18.4.14

Gabriel García Márquez (1927 - 2014)

Cuando estaba en el último año de bachillerato, el maestro de literatura dejó de tarea leer Cien años de soledad y nos dio un mes. Pasado el plazo, el profesor quiso saber quiénes habían terminado la tarea. Mientras yo levantaba la mano vi la cara de molestia del maestro. Volví a ver atrás y me di cuenta que era el único que tenía la mano levantada. Luego descubrí que muchos ni siquiera habían tocado el libro.

Algunos días después mis compañeros me pidieron que hiciera el árbol genealógico de la familia Buendía. Lo hice de memoria para asombro de mis condiscípulos, pero más asombrado estaba yo porque ellos no lo tenían claro. ¿Por qué no habían disfrutado la lectura como yo?  ¿Por qué no sentían que el libro les había cambiado la vida? No podía comprenderlo. Al final del año comprendí que la lectura era para la mayoría una carga, una tarea pesada de la que nunca obtendrían placer.

Ahora que Gabriel García Márquez ha muerto, he recordado esta anécdota porque, aunque su fallecimiento ha causado gran repercusión en los medios internacionales, me pregunto cuántos de los periodistas que cubrieron o reprodujeron la noticia en realidad leyeron alguno de sus libros. Millones de latinoamericanos no lo han leído, ya sea por falta de recursos o de interés.
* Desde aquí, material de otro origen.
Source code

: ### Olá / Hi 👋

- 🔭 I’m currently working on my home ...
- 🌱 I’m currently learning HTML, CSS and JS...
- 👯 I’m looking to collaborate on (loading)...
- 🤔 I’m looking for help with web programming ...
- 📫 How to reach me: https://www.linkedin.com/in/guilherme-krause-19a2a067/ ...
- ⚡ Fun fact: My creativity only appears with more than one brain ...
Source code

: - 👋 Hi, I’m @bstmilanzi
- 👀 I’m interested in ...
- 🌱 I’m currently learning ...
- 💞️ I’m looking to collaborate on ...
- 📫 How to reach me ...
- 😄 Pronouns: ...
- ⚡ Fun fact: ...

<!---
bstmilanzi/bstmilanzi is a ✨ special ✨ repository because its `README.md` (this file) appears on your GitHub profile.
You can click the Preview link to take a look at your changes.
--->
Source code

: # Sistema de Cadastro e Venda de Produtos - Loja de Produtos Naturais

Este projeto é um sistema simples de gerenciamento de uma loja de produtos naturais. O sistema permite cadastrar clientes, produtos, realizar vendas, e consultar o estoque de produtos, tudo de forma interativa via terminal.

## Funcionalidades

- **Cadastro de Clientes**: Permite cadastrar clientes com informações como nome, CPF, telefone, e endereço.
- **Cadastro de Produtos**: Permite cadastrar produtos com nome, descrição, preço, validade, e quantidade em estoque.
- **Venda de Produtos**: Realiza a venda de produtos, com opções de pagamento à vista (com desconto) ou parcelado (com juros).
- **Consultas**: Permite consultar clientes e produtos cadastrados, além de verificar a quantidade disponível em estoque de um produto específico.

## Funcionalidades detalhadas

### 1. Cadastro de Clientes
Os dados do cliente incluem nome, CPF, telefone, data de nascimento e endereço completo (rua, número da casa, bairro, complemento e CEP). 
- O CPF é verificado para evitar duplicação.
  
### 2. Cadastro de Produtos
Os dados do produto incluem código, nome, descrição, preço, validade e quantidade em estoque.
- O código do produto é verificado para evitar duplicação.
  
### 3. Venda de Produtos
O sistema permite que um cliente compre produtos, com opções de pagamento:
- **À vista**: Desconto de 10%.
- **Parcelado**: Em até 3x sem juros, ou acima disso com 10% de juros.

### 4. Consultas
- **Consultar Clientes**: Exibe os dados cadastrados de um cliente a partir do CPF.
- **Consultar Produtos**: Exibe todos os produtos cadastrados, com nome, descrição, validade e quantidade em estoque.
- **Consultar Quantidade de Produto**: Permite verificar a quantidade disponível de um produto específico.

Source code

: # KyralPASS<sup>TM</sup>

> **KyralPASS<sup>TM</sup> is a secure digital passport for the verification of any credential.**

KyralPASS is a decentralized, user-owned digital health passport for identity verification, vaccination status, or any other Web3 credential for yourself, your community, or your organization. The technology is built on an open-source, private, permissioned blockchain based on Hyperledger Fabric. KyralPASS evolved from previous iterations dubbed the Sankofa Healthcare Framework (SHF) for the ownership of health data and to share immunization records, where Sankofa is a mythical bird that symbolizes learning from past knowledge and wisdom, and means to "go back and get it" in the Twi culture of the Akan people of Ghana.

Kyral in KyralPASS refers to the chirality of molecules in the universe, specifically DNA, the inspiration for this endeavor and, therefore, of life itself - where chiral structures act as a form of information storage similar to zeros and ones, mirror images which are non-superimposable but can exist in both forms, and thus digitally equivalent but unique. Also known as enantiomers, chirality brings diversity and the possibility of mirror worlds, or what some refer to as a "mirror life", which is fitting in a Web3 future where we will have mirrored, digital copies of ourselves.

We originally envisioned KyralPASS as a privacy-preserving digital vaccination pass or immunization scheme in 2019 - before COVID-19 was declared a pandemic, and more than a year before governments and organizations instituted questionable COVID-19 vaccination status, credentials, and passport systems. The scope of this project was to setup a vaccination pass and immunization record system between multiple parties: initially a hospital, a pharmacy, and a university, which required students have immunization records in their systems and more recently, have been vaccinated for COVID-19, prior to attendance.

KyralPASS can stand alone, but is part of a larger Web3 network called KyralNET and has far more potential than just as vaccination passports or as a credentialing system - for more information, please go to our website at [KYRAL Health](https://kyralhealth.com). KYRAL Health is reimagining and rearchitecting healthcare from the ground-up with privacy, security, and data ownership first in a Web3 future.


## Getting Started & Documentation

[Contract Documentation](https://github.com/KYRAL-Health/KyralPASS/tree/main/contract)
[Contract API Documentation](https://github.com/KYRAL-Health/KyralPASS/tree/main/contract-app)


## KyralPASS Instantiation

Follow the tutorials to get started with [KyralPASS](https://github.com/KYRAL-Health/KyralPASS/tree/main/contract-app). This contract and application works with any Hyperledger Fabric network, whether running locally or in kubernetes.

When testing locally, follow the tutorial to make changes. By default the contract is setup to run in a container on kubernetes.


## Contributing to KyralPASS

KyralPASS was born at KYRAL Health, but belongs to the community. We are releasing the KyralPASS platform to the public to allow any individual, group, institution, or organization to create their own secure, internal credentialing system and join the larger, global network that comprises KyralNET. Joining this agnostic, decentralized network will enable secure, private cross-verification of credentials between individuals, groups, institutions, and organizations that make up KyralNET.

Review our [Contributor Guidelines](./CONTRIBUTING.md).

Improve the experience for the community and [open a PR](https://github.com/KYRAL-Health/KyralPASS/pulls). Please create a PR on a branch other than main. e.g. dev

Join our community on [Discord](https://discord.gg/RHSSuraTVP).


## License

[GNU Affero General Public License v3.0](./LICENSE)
Y eso que se trata, según la opinión general, del escritor de habla hispana más popular del siglo XX.

Tengo muchas anécdotas con los libros de García Márquez, y en esta ocasión quiero compartir una de ellas: cuando terminé de leer Cien años de soledad estaba en casa. Leí las últimas líneas con angustia. Al descubrir el desenlace de la dinastía de los Buendía me quedé callado. No pude hablar durante varios minutos. Mi hermano me hizo una pregunta y yo contesté con un movimiento de cabeza. No quería romper el hechizo, la complicidad que se había establecido entre el autor y yo durante unos días. Fue la misma sensación que tuve años después cuando leí, asombrado, Crónica de una muerte anunciada.